What the task asks - Within the data below, find the string "acceleration" and return each line where it occurs.

(Data extract Opens)

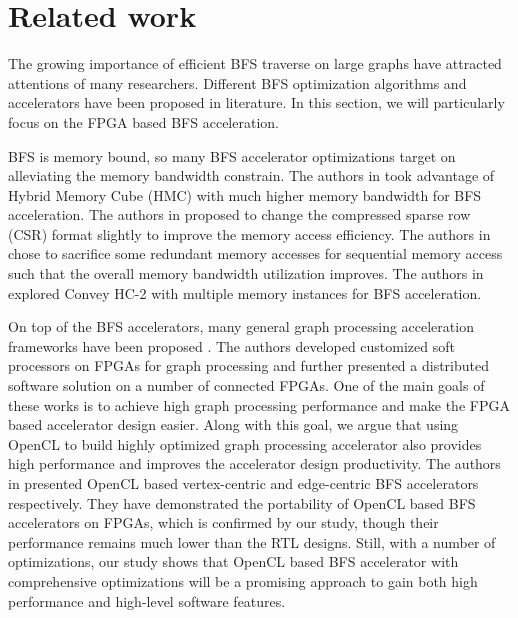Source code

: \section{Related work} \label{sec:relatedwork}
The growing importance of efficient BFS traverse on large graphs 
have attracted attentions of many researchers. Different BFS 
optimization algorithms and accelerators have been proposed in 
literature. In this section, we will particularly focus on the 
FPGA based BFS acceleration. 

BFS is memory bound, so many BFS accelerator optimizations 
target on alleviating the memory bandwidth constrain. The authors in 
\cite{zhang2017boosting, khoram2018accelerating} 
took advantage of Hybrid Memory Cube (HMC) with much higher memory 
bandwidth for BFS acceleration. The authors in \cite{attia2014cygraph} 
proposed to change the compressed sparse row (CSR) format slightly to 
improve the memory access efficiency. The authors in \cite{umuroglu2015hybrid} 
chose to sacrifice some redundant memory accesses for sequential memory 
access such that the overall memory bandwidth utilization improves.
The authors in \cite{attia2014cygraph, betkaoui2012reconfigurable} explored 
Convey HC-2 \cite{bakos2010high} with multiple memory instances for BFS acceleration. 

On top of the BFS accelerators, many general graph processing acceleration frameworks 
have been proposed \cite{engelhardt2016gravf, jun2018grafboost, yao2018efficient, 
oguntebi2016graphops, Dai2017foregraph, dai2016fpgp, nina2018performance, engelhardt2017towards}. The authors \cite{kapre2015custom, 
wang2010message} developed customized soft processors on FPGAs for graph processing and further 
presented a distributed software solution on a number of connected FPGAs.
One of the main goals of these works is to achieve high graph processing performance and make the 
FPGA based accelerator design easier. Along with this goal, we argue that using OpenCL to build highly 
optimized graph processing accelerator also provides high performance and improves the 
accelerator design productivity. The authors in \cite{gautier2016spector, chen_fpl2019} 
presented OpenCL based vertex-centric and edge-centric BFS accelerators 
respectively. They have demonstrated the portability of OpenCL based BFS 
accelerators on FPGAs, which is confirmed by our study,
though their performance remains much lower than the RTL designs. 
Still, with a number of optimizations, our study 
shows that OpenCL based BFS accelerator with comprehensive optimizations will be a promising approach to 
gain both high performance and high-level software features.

(Data extract Closes)

Task answer -
FPGA based BFS acceleration. 
bandwidth for BFS acceleration. The authors in \cite{attia2014cygraph} 
Convey HC-2 \cite{bakos2010high} with multiple memory instances for BFS acceleration. 
On top of the BFS accelerators, many general graph processing acceleration frameworks 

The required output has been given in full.